RECORDS TO USE Block Start
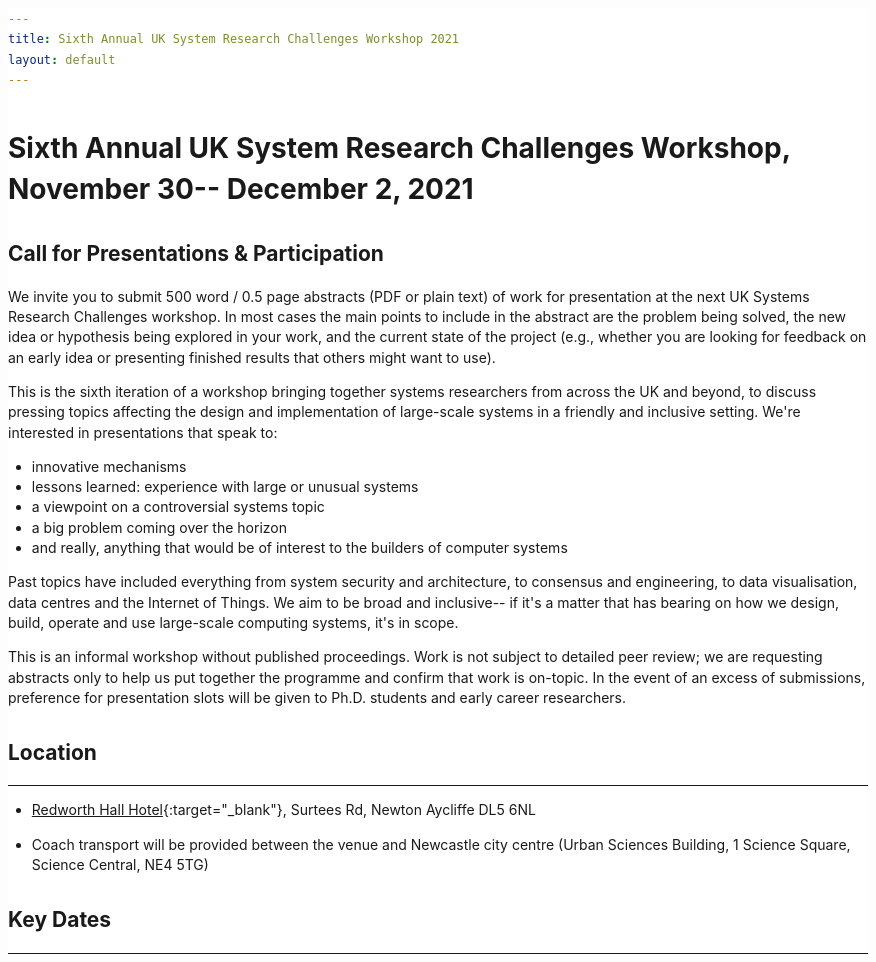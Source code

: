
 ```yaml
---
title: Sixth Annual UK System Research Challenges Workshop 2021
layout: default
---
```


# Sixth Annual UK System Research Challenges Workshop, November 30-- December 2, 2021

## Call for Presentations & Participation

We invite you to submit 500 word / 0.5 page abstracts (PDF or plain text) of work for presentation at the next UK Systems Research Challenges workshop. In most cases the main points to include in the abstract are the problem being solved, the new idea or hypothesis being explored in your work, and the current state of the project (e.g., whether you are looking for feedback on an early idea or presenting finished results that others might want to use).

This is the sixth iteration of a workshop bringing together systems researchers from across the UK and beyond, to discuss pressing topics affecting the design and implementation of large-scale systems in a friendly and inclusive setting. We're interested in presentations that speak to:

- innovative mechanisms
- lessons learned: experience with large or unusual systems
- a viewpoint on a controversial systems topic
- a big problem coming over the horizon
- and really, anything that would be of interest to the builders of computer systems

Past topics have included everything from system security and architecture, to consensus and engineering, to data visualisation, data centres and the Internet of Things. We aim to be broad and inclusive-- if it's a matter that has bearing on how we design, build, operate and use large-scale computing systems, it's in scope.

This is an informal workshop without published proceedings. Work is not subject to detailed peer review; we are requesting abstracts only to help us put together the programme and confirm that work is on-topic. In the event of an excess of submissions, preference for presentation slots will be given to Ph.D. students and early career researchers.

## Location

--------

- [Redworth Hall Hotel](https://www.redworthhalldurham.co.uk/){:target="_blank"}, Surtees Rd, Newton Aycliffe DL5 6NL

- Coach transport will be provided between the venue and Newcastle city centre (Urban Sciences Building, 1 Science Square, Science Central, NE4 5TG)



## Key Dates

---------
RECORDS TO USE Block End
Nothing should be returned except the lines from the one containing "- a big problem coming over the horizon" through the last line of the data, each restated word for word.

- a big problem coming over the horizon
- and really, anything that would be of interest to the builders of computer systems

Past topics have included everything from system security and architecture, to consensus and engineering, to data visualisation, data centres and the Internet of Things. We aim to be broad and inclusive-- if it's a matter that has bearing on how we design, build, operate and use large-scale computing systems, it's in scope.

This is an informal workshop without published proceedings. Work is not subject to detailed peer review; we are requesting abstracts only to help us put together the programme and confirm that work is on-topic. In the event of an excess of submissions, preference for presentation slots will be given to Ph.D. students and early career researchers.

## Location

--------

- [Redworth Hall Hotel](https://www.redworthhalldurham.co.uk/){:target="_blank"}, Surtees Rd, Newton Aycliffe DL5 6NL

- Coach transport will be provided between the venue and Newcastle city centre (Urban Sciences Building, 1 Science Square, Science Central, NE4 5TG)



## Key Dates

---------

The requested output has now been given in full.